How Gas Prices & Scrap Prices Are (or Are Not) Related

Many people have asked about over the years (and until we go all electric with our vehicles) about gas prices and the prices of scrap metal. We have done many blogs and videos on this topic before, but we wanted to refresh and talk about some new points today.

Let’s think about the process of moving things from Point A to Point B…and how the oil/gas prices will affect metals (and so many other things).


Let’s say that you are looking to buy a new car and you want to drive to the local dealership to test drive one, sounds simple enough right? Well, that gas that you have to put in your current car just cost you a little more at the pump, so there is a dent in your wallet. What do you think happened to the car dealerships who had to get those new cars delivered? Well…their delivery prices went up because of the gas prices and they will pass that increase to you.

Now that we got to the dealership and we see that bright and shiny (no not bare bright scrappers…) new car sitting there and you can’t figure out why the car that you have looked at for the last year went up $800 even though the model or features did not change. Well, those increasing oil prices affected the metal deliveries at all of the plants that made the parts and assembled the car, and those prices had to get pushed to someone…and you as the consumer normally are the one who gets the hit.

Suggested Reading: Factors That Determine Scrap Prices

Reality Says…

That metals prices should increase when the oil markets have upswings, but that does not always hold true. Since 2000, we have seen so many different forms of energy that have been created and refined from different sources that it has become much more abundant in the market. Shale and fracking has created new energy sources, and because of the increased energy sources, we have seen some transportation costs go down.

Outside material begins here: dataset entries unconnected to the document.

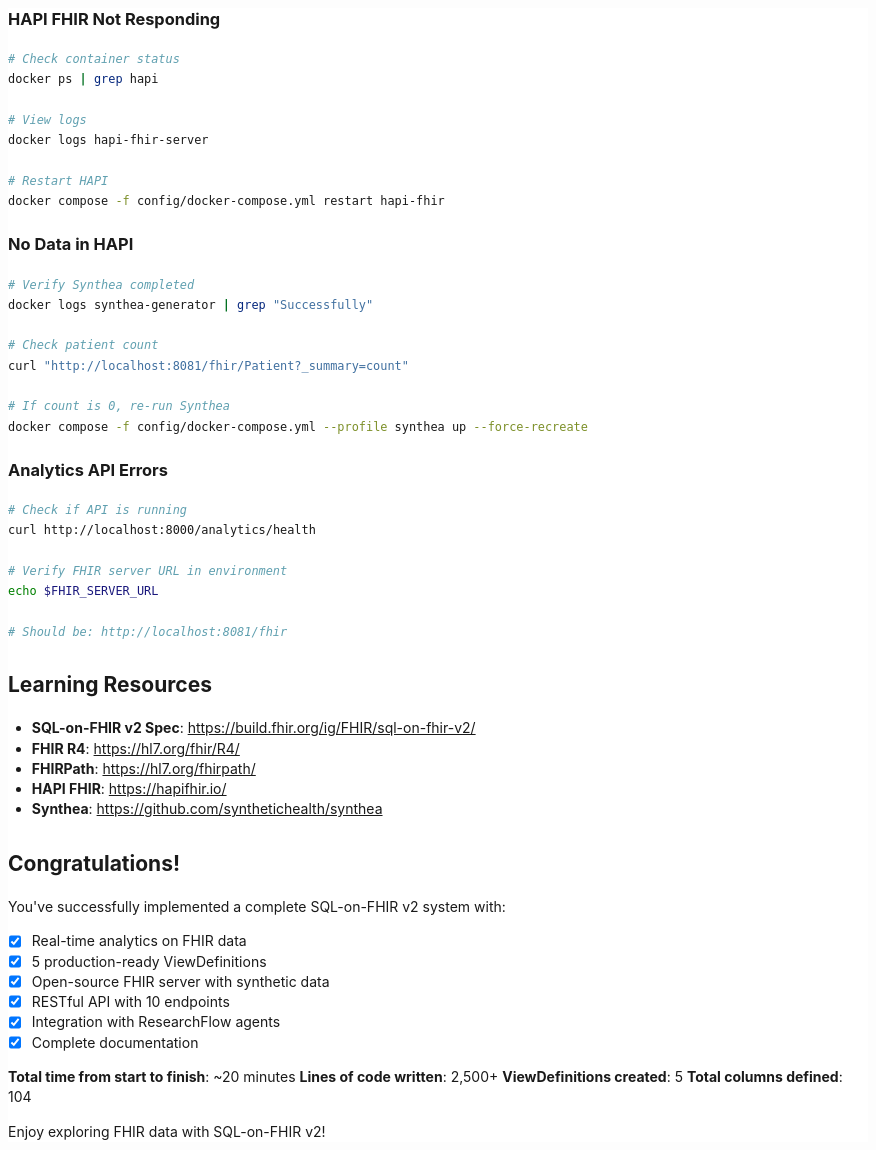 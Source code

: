 ### HAPI FHIR Not Responding
```bash
# Check container status
docker ps | grep hapi

# View logs
docker logs hapi-fhir-server

# Restart HAPI
docker compose -f config/docker-compose.yml restart hapi-fhir
```

### No Data in HAPI
```bash
# Verify Synthea completed
docker logs synthea-generator | grep "Successfully"

# Check patient count
curl "http://localhost:8081/fhir/Patient?_summary=count"

# If count is 0, re-run Synthea
docker compose -f config/docker-compose.yml --profile synthea up --force-recreate
```

### Analytics API Errors
```bash
# Check if API is running
curl http://localhost:8000/analytics/health

# Verify FHIR server URL in environment
echo $FHIR_SERVER_URL

# Should be: http://localhost:8081/fhir
```

## Learning Resources

- **SQL-on-FHIR v2 Spec**: https://build.fhir.org/ig/FHIR/sql-on-fhir-v2/
- **FHIR R4**: https://hl7.org/fhir/R4/
- **FHIRPath**: https://hl7.org/fhirpath/
- **HAPI FHIR**: https://hapifhir.io/
- **Synthea**: https://github.com/synthetichealth/synthea

## Congratulations!

You've successfully implemented a complete SQL-on-FHIR v2 system with:
- [x] Real-time analytics on FHIR data
- [x] 5 production-ready ViewDefinitions
- [x] Open-source FHIR server with synthetic data
- [x] RESTful API with 10 endpoints
- [x] Integration with ResearchFlow agents
- [x] Complete documentation

**Total time from start to finish**: ~20 minutes
**Lines of code written**: 2,500+
**ViewDefinitions created**: 5
**Total columns defined**: 104

Enjoy exploring FHIR data with SQL-on-FHIR v2!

So with more energy options that are there, they could help transportation costs stay lower even though the demand for metal is higher…so if the demand for metals overseas and domestically is higher, then we may see metal prices increase even with gas prices going down.

See there is no exact science like there once was in the 1980’s. Those were different times when we saw the same consistent ups and downs year after year and they were able to have a much more predictable flow to metal prices.